WHAT IS REQUIRED:
Show all the lines in the data below that include the word "seanebones".
[[ DATA TO PROCESS open ]]
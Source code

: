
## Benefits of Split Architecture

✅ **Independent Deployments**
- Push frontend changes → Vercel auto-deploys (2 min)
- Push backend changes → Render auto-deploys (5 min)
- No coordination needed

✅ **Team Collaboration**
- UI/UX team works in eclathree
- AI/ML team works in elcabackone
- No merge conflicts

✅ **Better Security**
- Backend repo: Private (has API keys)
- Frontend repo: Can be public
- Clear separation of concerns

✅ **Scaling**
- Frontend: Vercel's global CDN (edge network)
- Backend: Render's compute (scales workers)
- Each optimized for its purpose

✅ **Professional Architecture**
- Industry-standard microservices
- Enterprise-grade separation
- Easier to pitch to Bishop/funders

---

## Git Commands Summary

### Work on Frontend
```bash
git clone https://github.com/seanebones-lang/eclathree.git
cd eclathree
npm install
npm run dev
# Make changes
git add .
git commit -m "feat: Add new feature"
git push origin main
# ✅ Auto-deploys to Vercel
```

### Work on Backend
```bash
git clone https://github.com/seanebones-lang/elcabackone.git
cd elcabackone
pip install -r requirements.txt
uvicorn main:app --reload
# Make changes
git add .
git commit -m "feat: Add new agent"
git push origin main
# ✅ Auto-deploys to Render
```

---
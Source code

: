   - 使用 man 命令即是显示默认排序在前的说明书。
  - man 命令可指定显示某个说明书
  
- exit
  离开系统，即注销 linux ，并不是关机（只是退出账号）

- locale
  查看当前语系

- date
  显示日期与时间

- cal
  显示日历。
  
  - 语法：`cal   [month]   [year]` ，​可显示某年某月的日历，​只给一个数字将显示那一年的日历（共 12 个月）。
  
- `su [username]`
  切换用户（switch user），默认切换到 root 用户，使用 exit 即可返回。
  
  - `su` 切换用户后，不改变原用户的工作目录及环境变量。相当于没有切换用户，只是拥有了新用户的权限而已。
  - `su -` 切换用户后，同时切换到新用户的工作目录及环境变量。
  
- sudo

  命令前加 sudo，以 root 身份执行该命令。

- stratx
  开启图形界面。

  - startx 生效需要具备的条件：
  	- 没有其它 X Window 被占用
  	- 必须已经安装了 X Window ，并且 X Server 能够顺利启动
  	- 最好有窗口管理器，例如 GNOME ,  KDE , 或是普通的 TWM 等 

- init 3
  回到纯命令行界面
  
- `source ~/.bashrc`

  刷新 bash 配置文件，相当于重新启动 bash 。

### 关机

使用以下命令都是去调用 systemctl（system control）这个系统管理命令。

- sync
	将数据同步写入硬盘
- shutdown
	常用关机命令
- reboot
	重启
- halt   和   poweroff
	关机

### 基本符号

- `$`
[[ DATA TO PROCESS closed ]]
ANSWER SECTION:
git clone https://github.com/seanebones-lang/eclathree.git
git clone https://github.com/seanebones-lang/elcabackone.git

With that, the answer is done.